(For a Reuters live blog on U.S., UK and European stock markets, click LIVE/ or type LIVE/ in a news window.)

* Tesla charges ahead on better-than-expected deliveries

* Banks gain as Treasury yields rally on rate hike hopes

* Indexes: Dow up 0.4%, S&P up 0.4%, Nasdaq rises 0.9%

NEW YORK, Jan 3 (Reuters) - U.S. stocks rose on Monday, with Apple Inc hitting a $3 trillion market capitalization and Tesla Inc posting bumper delivery numbers, giving investors cheer on the first trading day of the new year.

Apple's shares rose 2.5% to $181.96 after it became the first company to reach that milestone.

Tesla climbed 12.4% after the company's quarterly deliveries beat analysts' estimates, riding out global chip shortages as it ramped up production in China.

The two stocks gave the biggest boosts to the S&P 500 .

"Those are the two big drivers for the S&P," said Paul Nolte, portfolio manager at Kingsview Investment Management in Chicago.

But he also said investor worries about the Omicron variant may have eased slightly even with rising COVID-19 case numbers.

The U.S. Food and Drug Administration authorized a third dose of Pfizer Inc and BioNTech's COVID-19 vaccine for children aged 12 to 15.

All of Wall Street's main indexes ended 2021 with monthly, quarterly and annual gains, recording their biggest three-year advance since 1999.

The Dow Jones Industrial Average rose 154.94 points, or 0.43%, to 36,493.24; the S&P 500 gained 20.48 points, or 0.43%, at 4,786.66; and the Nasdaq Composite added 147.64 points, or 0.94%, at 15,792.61.

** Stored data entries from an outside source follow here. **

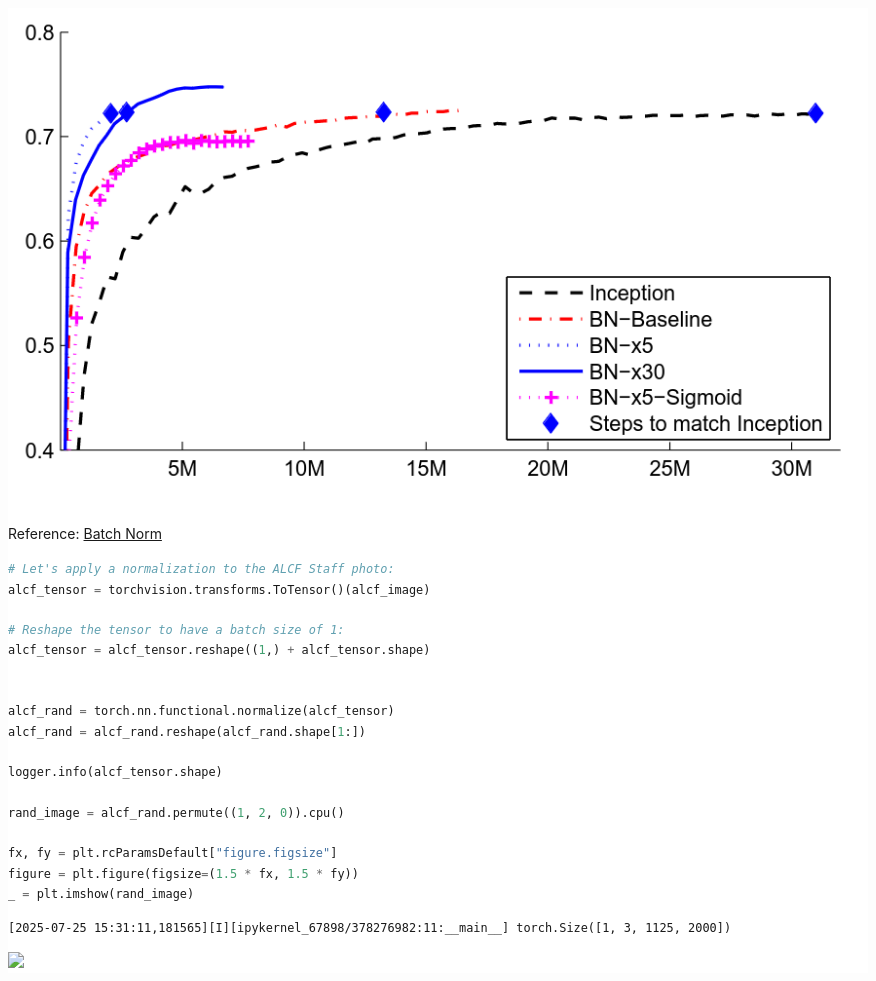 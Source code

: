 ![Batch Normalization accelerates training](./batch_norm_effect.png)

Reference: [Batch Norm](https://arxiv.org/pdf/1502.03167.pdf)

``` python
# Let's apply a normalization to the ALCF Staff photo:
alcf_tensor = torchvision.transforms.ToTensor()(alcf_image)

# Reshape the tensor to have a batch size of 1:
alcf_tensor = alcf_tensor.reshape((1,) + alcf_tensor.shape)


alcf_rand = torch.nn.functional.normalize(alcf_tensor)
alcf_rand = alcf_rand.reshape(alcf_rand.shape[1:])

logger.info(alcf_tensor.shape)

rand_image = alcf_rand.permute((1, 2, 0)).cpu()

fx, fy = plt.rcParamsDefault["figure.figsize"]
figure = plt.figure(figsize=(1.5 * fx, 1.5 * fy))
_ = plt.imshow(rand_image)
```

    [2025-07-25 15:31:11,181565][I][ipykernel_67898/378276982:11:__main__] torch.Size([1, 3, 1125, 2000])

![](index_files/figure-commonmark/cell-9-output-2.svg)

Bank shares gained, with the banking index up 2.9% following a jump in U.S. Treasury yields on expectations of a series of U.S. interest rate hikes this year.

Wells Fargo's shares rose 5.3%, helped by their upgrade to "overweight" by Barclays.

The benchmark S&P 500 added 27% in 2021 and reported 70 record-high closes, its the second-most ever, in a tumultuous year hit by new COVID-19 variants and supply chain shortages.

The Dow added 18.7% for the year and the tech-heavy Nasdaq gained 21.4%.

Advancing issues outnumbered decliners on the NYSE by a 1.23-to-1 ratio; on Nasdaq, a 1.98-to-1 ratio favored advancers.

The S&P 500 posted 19 new 52-week highs and no new lows; the Nasdaq Composite recorded 79 new highs and 54 new lows.